Dataset entries
_____

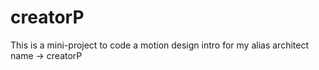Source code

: # creatorP
This is a mini-project to code a motion design intro for my alias architect name -> creatorP
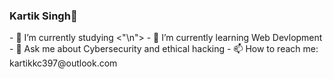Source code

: ### Kartik Singh👋

<!--
**kartikkc/kartikkc** is a ✨ _special_ ✨ repository because its `README.md` (this file) appears on your GitHub profile.

--!>
- 🔭 I’m currently studying <"\n">
- 🌱 I’m currently learning Web Devlopment 
- 💬 Ask me about Cybersecurity and ethical hacking
- 📫 How to reach me: kartikkc397@outlook.com

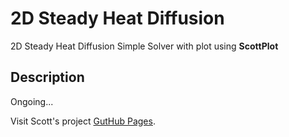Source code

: # 2D Steady Heat Diffusion
2D Steady Heat Diffusion Simple Solver with plot using **ScottPlot** 
## Description
Ongoing...

Visit Scott's project [GutHub Pages](https://github.com/ScottPlot/ScottPlot).

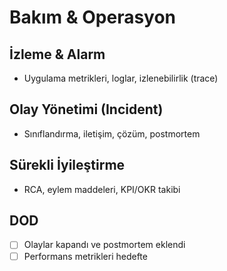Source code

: # Bakım & Operasyon

## İzleme & Alarm
- Uygulama metrikleri, loglar, izlenebilirlik (trace)

## Olay Yönetimi (Incident)
- Sınıflandırma, iletişim, çözüm, postmortem

## Sürekli İyileştirme
- RCA, eylem maddeleri, KPI/OKR takibi

## DOD
- [ ] Olaylar kapandı ve postmortem eklendi
- [ ] Performans metrikleri hedefte
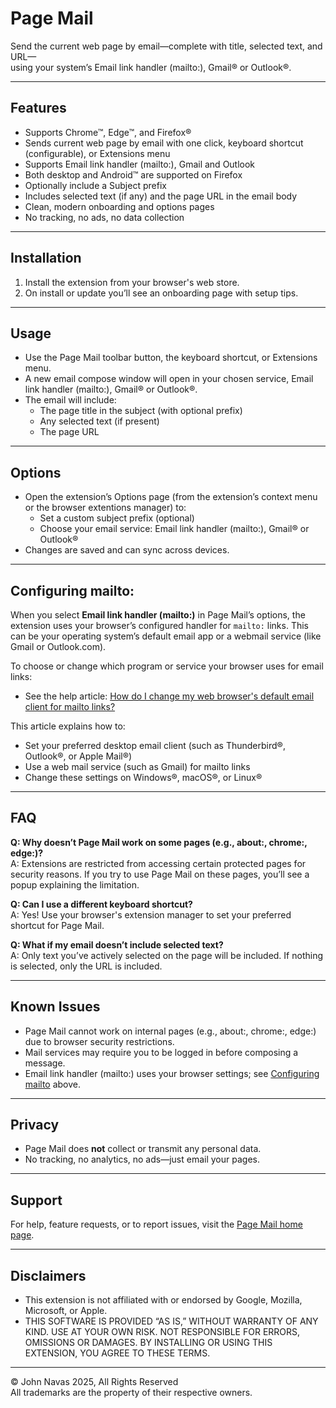 # Page Mail

Send the current web page by email—complete with title, selected text, and URL—   
using your system’s Email link handler (mailto:), Gmail® or Outlook®.

---

## Features

- Supports Chrome™, Edge™, and Firefox®
- Sends current web page by email with one click, keyboard shortcut (configurable), or Extensions menu
- Supports Email link handler (mailto:), Gmail and Outlook
- Both desktop and Android™ are supported on Firefox
- Optionally include a Subject prefix
- Includes selected text (if any) and the page URL in the email body
- Clean, modern onboarding and options pages
- No tracking, no ads, no data collection

---

## Installation

1. Install the extension from your browser's web store.
2. On install or update you’ll see an onboarding page with setup tips.

---

## Usage

- Use the Page Mail toolbar button, the keyboard shortcut, or Extensions menu.
- A new email compose window will open in your chosen service, Email link handler (mailto:), Gmail® or Outlook®.
- The email will include:
  - The page title in the subject (with optional prefix)
  - Any selected text (if present)
  - The page URL

---

## Options

- Open the extension’s Options page (from the extension’s context menu or the browser extentions manager) to:
  - Set a custom subject prefix (optional)
  - Choose your email service: Email link handler (mailto:), Gmail® or Outlook®
- Changes are saved and can sync across devices.

---

## Configuring mailto:

When you select **Email link handler (mailto:)** in Page Mail’s options, the extension uses your browser’s configured handler for `mailto:` links. This can be your operating system’s default email app or a webmail service (like Gmail or Outlook.com).

To choose or change which program or service your browser uses for email links:

- See the help article: [How do I change my web browser's default email client for mailto links?](https://support.procore.com/faq/how-do-i-change-my-web-browsers-default-email-client-for-mailto-links)

This article explains how to:
- Set your preferred desktop email client (such as Thunderbird®, Outlook®, or Apple Mail®)
- Use a web mail service (such as Gmail) for mailto links
- Change these settings on Windows®, macOS®, or Linux®

---

## FAQ

**Q: Why doesn’t Page Mail work on some pages (e.g., about:, chrome:, edge:)?**  
A: Extensions are restricted from accessing certain protected pages for security reasons. If you try to use Page Mail on these pages, you’ll see a popup explaining the limitation.

**Q: Can I use a different keyboard shortcut?**  
A: Yes! Use your browser's extension manager to set your preferred shortcut for Page Mail.

**Q: What if my email doesn’t include selected text?**  
A: Only text you’ve actively selected on the page will be included. If nothing is selected, only the URL is included.

---

## Known Issues

- Page Mail cannot work on internal pages (e.g., about:, chrome:, edge:) due to browser security restrictions.
- Mail services may require you to be logged in before composing a message.
- Email link handler (mailto:) uses your browser settings; see [Configuring mailto](#configuring-mailto) above.

---

## Privacy

- Page Mail does **not** collect or transmit any personal data.  
- No tracking, no analytics, no ads—just email your pages.

---

## Support

For help, feature requests, or to report issues, visit the [Page Mail home page](https://github.com/JNavas2/Page-Mail).

---

## Disclaimers

- This extension is not affiliated with or endorsed by Google, Mozilla, Microsoft, or Apple.
- THIS SOFTWARE IS PROVIDED “AS IS,” WITHOUT WARRANTY OF ANY KIND. USE AT YOUR OWN RISK. NOT RESPONSIBLE FOR ERRORS, OMISSIONS OR DAMAGES. BY INSTALLING OR USING THIS EXTENSION, YOU AGREE TO THESE TERMS.

---

© John Navas 2025, All Rights Reserved   
All trademarks are the property of their respective owners.
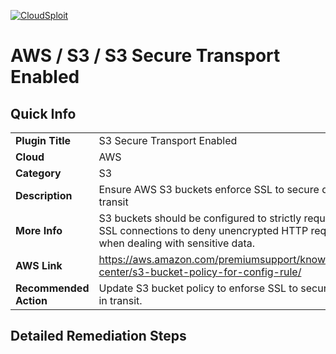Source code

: [![CloudSploit](https://cloudsploit.com/img/logo-new-big-text-100.png "CloudSploit")](https://cloudsploit.com)

# AWS / S3 / S3 Secure Transport Enabled

## Quick Info

| | |
|-|-|
| **Plugin Title** | S3 Secure Transport Enabled |
| **Cloud** | AWS |
| **Category** | S3 |
| **Description** | Ensure AWS S3 buckets enforce SSL to secure data in transit |
| **More Info** | S3 buckets should be configured to strictly require SSL connections to deny unencrypted HTTP requests when dealing with sensitive data. |
| **AWS Link** | https://aws.amazon.com/premiumsupport/knowledge-center/s3-bucket-policy-for-config-rule/ |
| **Recommended Action** | Update S3 bucket policy to enforse SSL to secure data in transit. |

## Detailed Remediation Steps




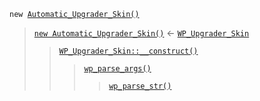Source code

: <p><code>new <a href="https://developer.wordpress.org/reference/classes/automatic_upgrader_skin/">Automatic_Upgrader_Skin()</a></code></p>

<blockquote>

 [`new Automatic_Upgrader_Skin()`](https://developer.wordpress.org/reference/classes/automatic_upgrader_skin/) <- [`WP_Upgrader_Skin`](https://developer.wordpress.org/reference/classes/wp_upgrader_skin/)
 
> [`WP_Upgrader_Skin::__construct()`](https://developer.wordpress.org/reference/classes/wp_upgrader_skin/__construct/)
> 
>> [`wp_parse_args()`](https://developer.wordpress.org/reference/functions/wp_parse_args/)
>> 
>>> [`wp_parse_str()`](https://developer.wordpress.org/reference/functions/wp_parse_str/)

</blockquote>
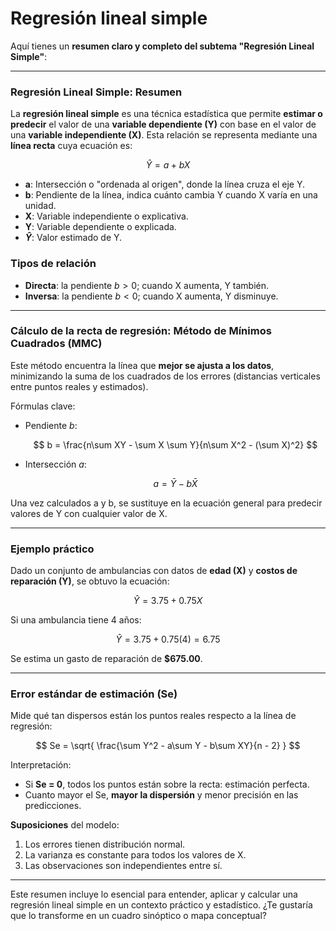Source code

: # Regresión lineal simple
Aquí tienes un **resumen claro y completo del subtema "Regresión Lineal Simple"**:

---

### **Regresión Lineal Simple: Resumen**

La **regresión lineal simple** es una técnica estadística que permite **estimar o predecir** el valor de una **variable dependiente (Y)** con base en el valor de una **variable independiente (X)**. Esta relación se representa mediante una **línea recta** cuya ecuación es:

$$
\hat{Y} = a + bX
$$

* **a**: Intersección o "ordenada al origen", donde la línea cruza el eje Y.
* **b**: Pendiente de la línea, indica cuánto cambia Y cuando X varía en una unidad.
* **X**: Variable independiente o explicativa.
* **Y**: Variable dependiente o explicada.
* **$\hat{Y}$**: Valor estimado de Y.

### **Tipos de relación**

* **Directa**: la pendiente $b > 0$; cuando X aumenta, Y también.
* **Inversa**: la pendiente $b < 0$; cuando X aumenta, Y disminuye.

---

### **Cálculo de la recta de regresión: Método de Mínimos Cuadrados (MMC)**

Este método encuentra la línea que **mejor se ajusta a los datos**, minimizando la suma de los cuadrados de los errores (distancias verticales entre puntos reales y estimados).

Fórmulas clave:

* Pendiente $b$:

  $$
  b = \frac{n\sum XY - \sum X \sum Y}{n\sum X^2 - (\sum X)^2}
  $$
* Intersección $a$:

  $$
  a = \bar{Y} - b\bar{X}
  $$

Una vez calculados a y b, se sustituye en la ecuación general para predecir valores de Y con cualquier valor de X.

---

### **Ejemplo práctico**

Dado un conjunto de ambulancias con datos de **edad (X)** y **costos de reparación (Y)**, se obtuvo la ecuación:

$$
\hat{Y} = 3.75 + 0.75X
$$

Si una ambulancia tiene 4 años:

$$
\hat{Y} = 3.75 + 0.75(4) = 6.75
$$

Se estima un gasto de reparación de **\$675.00**.

---

### **Error estándar de estimación (Se)**

Mide qué tan dispersos están los puntos reales respecto a la línea de regresión:

$$
Se = \sqrt{ \frac{\sum Y^2 - a\sum Y - b\sum XY}{n - 2} }
$$

Interpretación:

* Si **Se = 0**, todos los puntos están sobre la recta: estimación perfecta.
* Cuanto mayor el Se, **mayor la dispersión** y menor precisión en las predicciones.

**Suposiciones** del modelo:

1. Los errores tienen distribución normal.
2. La varianza es constante para todos los valores de X.
3. Las observaciones son independientes entre sí.

---

Este resumen incluye lo esencial para entender, aplicar y calcular una regresión lineal simple en un contexto práctico y estadístico. ¿Te gustaría que lo transforme en un cuadro sinóptico o mapa conceptual?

_____

* **Action item**:
Reproduce, word for word, every line from the start of the records down to and including the line with "- 🌱 I’m currently learning Web Devlopment"; skip the pictures.

* **Reply**:
Source code

: # creatorP
This is a mini-project to code a motion design intro for my alias architect name -> creatorP
Source code

: ### Kartik Singh👋

<!--
**kartikkc/kartikkc** is a ✨ _special_ ✨ repository because its `README.md` (this file) appears on your GitHub profile.

--!>
- 🔭 I’m currently studying <"\n">
- 🌱 I’m currently learning Web Devlopment 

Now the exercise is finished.